3.2.1 Abstract Data Model

This section describes a conceptual model of possible data organization that an implementation maintains to participate in this protocol. The described organization is provided to facilitate the explanation of how the protocol behaves. This document does not mandate that implementations adhere to this model as long as their external behavior is consistent with that described in this document.

Conceptually, the application experience builds and manipulates a set of objects that describe how the rendering engine can present its scene. Messages in the protocol can be thought of as asynchronous method calls that modify the set of objects. The rendering engine can process all messages from a batch at the same time. If the renderer has to defer message processing because of a rendering deadline, it can defer the processing of an entire batch. It can never render output for states from a partially-processed batch. The application/experience can take advantage of this atomicity of processing by issuing complex, multi-faceted updates to the scene.

Wherever objects are created, the application/experience pre-allocates a handle to identify the requested element. The rendering engine MUST maintain its handle table according to what handle creations/deletions it has heard about from the application.

Many of the rendering objects appear in pairs, with a device-agnostic and a device-specific version. This allows the protocol to address technology-specific or platform-specific features (for example, the differences between a 2D and 3D accelerator) while building off a core scene description model.
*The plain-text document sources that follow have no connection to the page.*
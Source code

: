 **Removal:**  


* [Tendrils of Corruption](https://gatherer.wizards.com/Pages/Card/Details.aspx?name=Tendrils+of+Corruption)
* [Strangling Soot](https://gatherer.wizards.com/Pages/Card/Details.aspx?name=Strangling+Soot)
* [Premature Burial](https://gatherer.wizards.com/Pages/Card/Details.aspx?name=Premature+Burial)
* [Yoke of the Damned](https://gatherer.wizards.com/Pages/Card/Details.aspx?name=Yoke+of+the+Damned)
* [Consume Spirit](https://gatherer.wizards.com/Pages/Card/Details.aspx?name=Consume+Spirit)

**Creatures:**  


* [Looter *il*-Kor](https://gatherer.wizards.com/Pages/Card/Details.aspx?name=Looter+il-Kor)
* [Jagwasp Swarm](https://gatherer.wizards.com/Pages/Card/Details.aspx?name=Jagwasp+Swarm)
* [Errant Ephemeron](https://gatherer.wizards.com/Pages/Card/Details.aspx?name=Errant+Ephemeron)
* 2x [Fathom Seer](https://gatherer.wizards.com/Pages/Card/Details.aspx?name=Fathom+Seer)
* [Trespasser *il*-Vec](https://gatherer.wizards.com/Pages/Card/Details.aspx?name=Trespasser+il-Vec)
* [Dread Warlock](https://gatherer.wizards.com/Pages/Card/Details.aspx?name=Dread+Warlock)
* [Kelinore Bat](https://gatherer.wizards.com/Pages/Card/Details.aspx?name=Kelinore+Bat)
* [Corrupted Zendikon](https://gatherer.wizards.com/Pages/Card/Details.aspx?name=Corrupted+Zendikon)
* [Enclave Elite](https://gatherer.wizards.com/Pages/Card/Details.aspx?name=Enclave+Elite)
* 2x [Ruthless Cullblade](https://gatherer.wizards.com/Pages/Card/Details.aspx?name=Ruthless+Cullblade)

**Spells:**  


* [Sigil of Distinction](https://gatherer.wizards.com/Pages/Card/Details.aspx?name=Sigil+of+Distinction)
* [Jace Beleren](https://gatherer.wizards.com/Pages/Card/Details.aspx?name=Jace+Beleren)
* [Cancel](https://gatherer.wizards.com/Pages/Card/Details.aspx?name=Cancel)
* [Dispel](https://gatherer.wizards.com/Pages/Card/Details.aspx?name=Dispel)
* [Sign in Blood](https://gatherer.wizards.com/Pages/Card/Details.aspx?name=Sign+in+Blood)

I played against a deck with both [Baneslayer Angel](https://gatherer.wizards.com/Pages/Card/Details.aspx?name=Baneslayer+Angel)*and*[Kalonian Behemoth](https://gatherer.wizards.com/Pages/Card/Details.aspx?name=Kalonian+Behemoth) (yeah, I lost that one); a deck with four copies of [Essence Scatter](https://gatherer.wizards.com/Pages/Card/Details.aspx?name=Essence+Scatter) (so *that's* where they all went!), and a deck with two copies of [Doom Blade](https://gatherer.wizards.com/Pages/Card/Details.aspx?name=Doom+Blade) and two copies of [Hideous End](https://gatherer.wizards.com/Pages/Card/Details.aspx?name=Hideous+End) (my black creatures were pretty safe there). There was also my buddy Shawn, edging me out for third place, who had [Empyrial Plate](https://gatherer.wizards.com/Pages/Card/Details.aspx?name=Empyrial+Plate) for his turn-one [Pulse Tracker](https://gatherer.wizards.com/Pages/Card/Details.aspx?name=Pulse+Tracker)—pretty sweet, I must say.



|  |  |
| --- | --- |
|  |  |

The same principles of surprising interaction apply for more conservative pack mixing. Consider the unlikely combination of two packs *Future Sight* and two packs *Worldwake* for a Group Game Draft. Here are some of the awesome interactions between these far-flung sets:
Much of the activity for rendering a scene is centered on the "visual tree" that is built up by the application experience. This tree describes a hierarchy of visual nodes that have position/bounds information, as well as an optional list of "rendering operations" to perform at the node. Logically, some rendering operations (for example, clipping with a gradient) assume a preorder traversal of the tree. Rendering engines can employ multiple traversals to accomplish a particular effect or optimization, but logically, side effects of protocol objects happen according to preorder enumeration. Continuing with the gradient example, the application can enclose a portion of the tree between the begin and end markers of a gradient, causing all rendering operations "in between" to be affected by the gradient.